Is Min P sampling really the preferred modern alternative to Top K/Top P?

Posted by bgravato@reddit | LocalLLaMA | View on Reddit | 16 comments

According to what I've been reading (and also according to all models I've asked about this), the consensus seems to be that Min P is the better/more modern approach to sampling and that it should be preferred over Top P/Top K, which should be used only if Min P isn't available or for legacy reasons...

Yet, looking and recently published LLM on huggingface and elsewhere, the recommended parameters for sampling are still largely Top K and/or Top P. Is this only for legacy reasons? Or some other reason?

[-]

laser50@reddit

Tbh, example, qwen's suggested settings are TopP 0.95, top_k 2, I run the top_k on 0 and min_p on 0.05 and it's vocabulary seemed much smarter lol.

[-]

DrVonSinistro@reddit

I was the biggest Min-P user until the last few models which had poor results with it.

[-]

bgravato@reddit (OP)

what are you using now?

[-]

NNN_Throwaway2@reddit

Definitely not. Its simply a different method that can be used in conjunction with other samplers, and like with everything else, there are trade-offs.

The main advantage of min-P is that it sort of works complementary to top-P. When the model has high certainty of the next tokens, min-P tends to reinforce that by filtering out less probably tokens. When the model has lower certainty, min-P can help improve diversity by allowing a longer tail of possible completions.

This is also the main disadvantage of min-P, however. When the model has high certainty, min-P can reinforce stale writing or even repetition. Conversely, when the model has low certainty, it can allow in a long tail of incoherent completions. Temperature doesn't help here because min-P is applied first (at least, it is in llama.cpp).

Ultimately, min-P is just one tool among many. If you find adding or switching to min-P improves your outputs, use it. Generally, I would recommend sticking with the recommended sampling parameters for a given model and only change them if you are doing creative tasks.

[-]

cantgetthistowork@reddit

What's the consensus for coding?

[-]

Mart-McUH@reddit

I don't think there can be any consensus because models are so different that they need different approach both with prompting and sometimes even sampling.

Going just by intuition, I would say that when you do actual code generation (or tool call etc.), you want more deterministic sampler and so lowering temperature will have bigger effect than whether you choose Top P or Min P anyway. When you do actual reasoning / exploring solutions, you generally need more creative less deterministic sampler, otherwise model can get stuck and not consider new approaches. But again, Min P and Top P do not affect this as much as said temperature / quadratic smoothing etc.

[-]

cantgetthistowork@reddit

Just knowing which direction to walk each variable is already good enough. If it's for coding but the COT is beneficial? Do we want more or less deterministic?

[-]

fligglymcgee@reddit

This would depend on the model and, largely, the recommended parameters, as u/NNN_Throwaway2 mentioned.

[-]

LambdaLogician@reddit

I've heard a better sampling method is to take the standard deviation of the logits, and include all tokens within the top logit minus 5 or so standard deviations.

See https://arxiv.org/pdf/2411.07641.

[-]

StorageHungry8380@reddit

I'm no expert, but reading the paper their experiments are run at temperatures of 1.0, 1.5, 2.0 and 3.0. I was under the impression one typically did not go much above 1.0 in temperature, at least for coding and such. Unlike the other methods however their method seems to behave well even at temp of 3.0, though to me that suggests it sort of bypasses the effect of temperature...

[-]

Ueberlord@reddit

That seems to be the top n-sigma sampling, no? --top-nsigma in llama.cpp.

[-]

nuclearbananana@reddit

That seems quite heavy cause you have to figure out the standard deviation every time?

[-]

LambdaLogician@reddit

Compared to the entire neural network, it's a drop in the ocean.

[-]

DistanceSolar1449@reddit

The median is always basically 0

[-]

Mart-McUH@reddit

Top K alone is not enough, because it can't guarantee cutting the tail of low probability tokens.
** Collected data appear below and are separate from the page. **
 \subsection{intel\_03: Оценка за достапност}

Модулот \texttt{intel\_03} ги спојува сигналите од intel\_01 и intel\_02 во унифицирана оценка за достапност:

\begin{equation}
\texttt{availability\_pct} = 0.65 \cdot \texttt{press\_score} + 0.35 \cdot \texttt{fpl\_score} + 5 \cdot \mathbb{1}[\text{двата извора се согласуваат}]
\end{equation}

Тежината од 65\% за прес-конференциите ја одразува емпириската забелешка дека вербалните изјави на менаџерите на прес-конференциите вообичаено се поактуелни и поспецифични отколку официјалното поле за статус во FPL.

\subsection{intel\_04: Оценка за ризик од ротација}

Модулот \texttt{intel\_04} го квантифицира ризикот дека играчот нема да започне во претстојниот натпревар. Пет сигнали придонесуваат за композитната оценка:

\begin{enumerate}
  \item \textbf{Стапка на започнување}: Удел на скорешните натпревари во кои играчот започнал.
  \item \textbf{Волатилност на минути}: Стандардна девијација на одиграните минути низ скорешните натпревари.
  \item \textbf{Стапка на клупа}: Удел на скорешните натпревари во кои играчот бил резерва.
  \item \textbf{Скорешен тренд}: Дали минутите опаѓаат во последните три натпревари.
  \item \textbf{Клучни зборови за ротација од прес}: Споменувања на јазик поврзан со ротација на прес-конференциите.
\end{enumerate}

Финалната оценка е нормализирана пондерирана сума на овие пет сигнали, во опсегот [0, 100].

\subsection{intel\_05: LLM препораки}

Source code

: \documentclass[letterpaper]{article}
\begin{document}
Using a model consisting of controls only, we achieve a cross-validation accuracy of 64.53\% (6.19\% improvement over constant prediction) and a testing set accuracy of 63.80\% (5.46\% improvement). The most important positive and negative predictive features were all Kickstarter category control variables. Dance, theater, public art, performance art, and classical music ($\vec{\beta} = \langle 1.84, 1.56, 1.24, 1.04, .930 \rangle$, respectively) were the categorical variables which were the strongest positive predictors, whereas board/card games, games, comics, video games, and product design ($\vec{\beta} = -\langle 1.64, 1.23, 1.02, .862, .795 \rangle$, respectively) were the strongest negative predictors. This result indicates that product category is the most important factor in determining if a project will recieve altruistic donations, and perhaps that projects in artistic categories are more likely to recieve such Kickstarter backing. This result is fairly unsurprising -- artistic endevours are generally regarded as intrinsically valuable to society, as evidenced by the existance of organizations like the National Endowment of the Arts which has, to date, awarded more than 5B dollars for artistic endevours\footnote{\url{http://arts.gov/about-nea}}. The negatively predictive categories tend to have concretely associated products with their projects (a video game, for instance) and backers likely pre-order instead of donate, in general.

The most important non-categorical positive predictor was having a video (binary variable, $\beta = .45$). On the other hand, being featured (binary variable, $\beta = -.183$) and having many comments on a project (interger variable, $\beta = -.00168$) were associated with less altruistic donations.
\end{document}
Top P and Min P do very similar thing about cutting said tail of very low prob. tokens and are mostly matter of taste. Thing is Min P does this better since it ensures something very low probability (compared to best token) will never make the cut. Top P with some unlucky distribution on some token, can include even super low probability tokens because it needs to add tokens to certain budget (eg 95% with value 0.95). So if reasonable tokens only add up to say 93% and the rest is very low prob. tokens, those last 2% will be filled with the very low probability that if chosen will likely break the generation. Min P prevents that.

[-]

Long_comment_san@reddit

It seems that models are basically hardwired to their default samplers settings.

I had very, very little success using external samplers over recommended. Larger models are actually more flexible in my experience over smaller ones which are completely rigid.

I kinda wish we started using things like dynamic temp as a default but things doesn't seem to be heading this route.